I think you should be able to use seek_out for writing to the partition FWIW

0xrotense commented 1 year ago

I would like to work on one of the last two, can you assign me, please?

PizieDust commented 1 year ago

I would like to work on one of the last two, can you assign me, please?

That's cool. But I already have some code in development. Maybe you could help review when I open PR's

reynir commented 1 year ago

@0x0god I would advice that you focus on https://github.com/reynir/mirage-block-partition/issues/6. The last two tasks in this issue are not easy first tasks.

0xrotense commented 1 year ago

@0x0god I would advice that you focus on reynir/mirage-block-partition#6. The last two tasks in this issue are not easy first tasks.

Thanks for the advice, Please check my comment on my recent PR.

PizieDust commented 1 year ago

Hello @reynir When you are available I have some questions about the final task of this issue:

Create a MBR formatted disk image with contents from files passed as command line arguments. Padding and empty sections may optionally be passed.

So far we have been working with MBR headers. The task is about creating an MBR formatted disk. Is this to achieve the same thing as when we use fallocate and parted?

By empty sections do we mean un-allocated space? I don't quite understand what padding here means.

Also what's the expected implementation for this task like? A script which maybe executes some unix commands to create the disk, usage of the other scripts such as write_partition.exe to write file contents to the disk?

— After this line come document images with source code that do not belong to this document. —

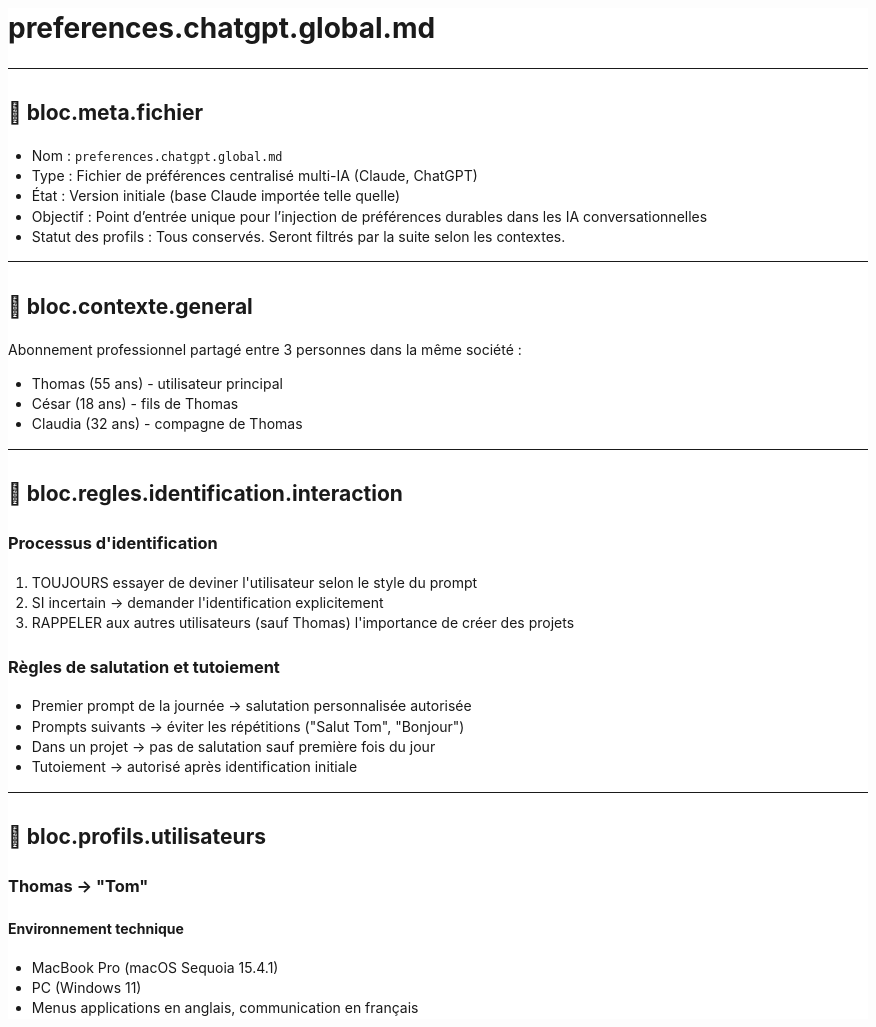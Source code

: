 # preferences.chatgpt.global.md

---

## 🔖 bloc.meta.fichier

- Nom : `preferences.chatgpt.global.md`
- Type : Fichier de préférences centralisé multi-IA (Claude, ChatGPT)
- État : Version initiale (base Claude importée telle quelle)
- Objectif : Point d’entrée unique pour l’injection de préférences durables dans les IA conversationnelles
- Statut des profils : Tous conservés. Seront filtrés par la suite selon les contextes.

---

## 🧠 bloc.contexte.general

Abonnement professionnel partagé entre 3 personnes dans la même société :

- Thomas (55 ans) - utilisateur principal
- César (18 ans) - fils de Thomas
- Claudia (32 ans) - compagne de Thomas

---

## 🧾 bloc.regles.identification.interaction

### Processus d'identification

1. TOUJOURS essayer de deviner l'utilisateur selon le style du prompt
2. SI incertain → demander l'identification explicitement
3. RAPPELER aux autres utilisateurs (sauf Thomas) l'importance de créer des projets

### Règles de salutation et tutoiement

- Premier prompt de la journée → salutation personnalisée autorisée
- Prompts suivants → éviter les répétitions ("Salut Tom", "Bonjour")
- Dans un projet → pas de salutation sauf première fois du jour
- Tutoiement → autorisé après identification initiale

---

## 🧍 bloc.profils.utilisateurs

### Thomas → "Tom"

#### Environnement technique

- MacBook Pro (macOS Sequoia 15.4.1)
- PC (Windows 11)
- Menus applications en anglais, communication en français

reynir commented 1 year ago

Yes, this is about achieving the same as we did with fallocate and parted, and a little more. The idea was to pass zero or more files with partition data, some options and a destination and it would write a disk image to the destination with a MBR header and partitions containing the data. I think what I meant with padding was partitions larger than the input data - so containing either zeroes or uninitialized data at the end. And empty sections would be space in between partitions.

Given that you wrote several tools that can be used to achieve some of the sub tasks it maybe makes more sense to just write a tool for writing a fresh MBR header. Then a small script could be written to achieve the above.

PizieDust commented 1 year ago

Thank you. This is a great explanation.

PizieDust commented 1 year ago

Hi @reynir I've been tinkering around with this. Here is what my initial comments are. When we are creating a disk with files which will be saved in partitions, this means we are limited to 4 files right? as the MBR structure can only support a maximum of 4 partitions? Following from this argument, one can also assume that we can auto-calculate the size of the disk image by taking the sum of the sizes of each individual file?